A 31 de Maio de 44, o "Século" chama a atenção para os espirituosos bonecos de Piló que se vendem na barraca do «Pim-Pam-Pum». /…/ A barraca do «Pim-Pam-Pum» destaca-se graças à arte de Fernando Bento e Stuart Carvalhais, que a idealizaram e realizaram. Todas as noites se disputam corridas de cavalos - de inofensivos cavalinhos de madeira…
A 14/4/1944, o "Diário Popular" publica "Manuel Piló e o seu Mundo Fantástico onde os homens não batem nas mulheres e as mulheres não mentem aos homens":
Moreno, metido consigo, avesso a tertúlias
e grupos de elogio-mutuo, passando na rua silencioso e distante, alheio a tudo
como se a sua fosse a rua fosse um descampado ou ele próprio vogasse sobre
nuvens, durante vinte anos, com persistência de ferro e esperança que nenhuma
desilusão venceu, este rapaz lutou para juntar as duas metades antagónicas da
sua vida satisfizesse a um tempo as necessidades e as aspirações.
Até às cinco da tarde, curvado sobre uma
secretária, os números traçados pela sua mão firme alinhavam-se em colunas
firmes e rectas.
Soada a quinta badalada, o pôr do chapéu na
cabeça era como o destruir de uma grilheta.

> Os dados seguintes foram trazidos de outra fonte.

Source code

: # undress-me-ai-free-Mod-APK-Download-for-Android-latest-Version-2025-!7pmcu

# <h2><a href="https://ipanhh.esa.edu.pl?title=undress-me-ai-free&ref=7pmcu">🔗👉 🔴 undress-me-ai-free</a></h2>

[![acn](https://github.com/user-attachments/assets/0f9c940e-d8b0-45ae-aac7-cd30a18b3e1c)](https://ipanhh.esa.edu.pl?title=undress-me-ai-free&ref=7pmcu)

Saído do mundo dos deveres estreitos, este
rapaz pertencia-se a si próprio. E entrava então no seu mundo pessoal, um mundo
estranhamento lírico e caricatural, poético e heróico simultaneamente. Filho
nos seus mínimos pormenores da sua imaginação e da sua sensibilidade de artista
materializado carinhosamente pelas suas mãos diligentes tal mundo povoado de
figuras estranhas e desconexas, era o seu reino e a sua pátria. O outro, o
real, um lugar desagradável onde se ganha, mediante meia dúzia de gestos
desagradáveis, o pão e a água de cada dia.

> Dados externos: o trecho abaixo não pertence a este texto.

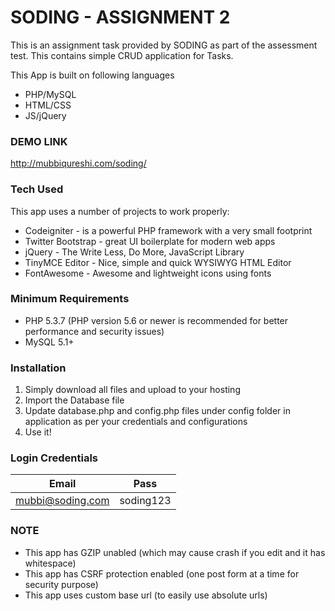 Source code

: # SODING - ASSIGNMENT 2
This is an assignment task provided by SODING as part of the assessment test. This contains simple CRUD application for Tasks.

This App is built on following languages
  - PHP/MySQL
  - HTML/CSS
  - JS/jQuery

### DEMO LINK
http://mubbiqureshi.com/soding/

### Tech Used
This app uses a number of projects to work properly:
* Codeigniter - is a powerful PHP framework with a very small footprint
* Twitter Bootstrap - great UI boilerplate for modern web apps
* jQuery - The Write Less, Do More, JavaScript Library
* TinyMCE Editor - Nice, simple and quick WYSIWYG HTML Editor
* FontAwesome - Awesome and lightweight icons using fonts

### Minimum Requirements
* PHP 5.3.7 (PHP version 5.6 or newer is recommended for better performance and security issues)
* MySQL 5.1+

### Installation
1. Simply download all files and upload to your hosting
2. Import the Database file
3. Update database.php and config.php files under config folder in application as per your credentials and configurations
3. Use it!

### Login Credentials
| Email | Pass |
| ------ | ------ |
| mubbi@soding.com | soding123 |

### NOTE
* This app has GZIP unabled (which may cause crash if you edit and it has whitespace)
* This app has CSRF protection enabled (one post form at a time for security purpose)
* This app uses custom base url (to easily use absolute urls)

Uru o mago, com seu manto recamado de
estrelas; Ajaz, o engole espadas, com seu turbante garrido; o feroz bandoleiro
Boca-Negra, rindo, trocista, do pavor que inspira; Alae, o corsário e Dick, o
Garra-de-Ferro, eternos competidores em busca da Ilha do Tesouro; Manolo, o
castiço, em cujas linhas se condensa todo o «postin» andaluz; a voluptuosa
Zorina, atracção de «musiv-hall»; D. Manfredo, o brigão, alma de d'Artagnan e
Cyrano misturada; Pablo, o Gaúcho, com seu laço silvante; e outros muitos, eis
os súbditos deste reino cujo Rei e Criador se chama Manuel Piló.
Manuel Piló tem hoje perto de quarenta anos
e desde os vinte que trabalha nos seus bonecos. Mas as artes não garantem entre
nós o pão a ninguém, velha e triste verdade.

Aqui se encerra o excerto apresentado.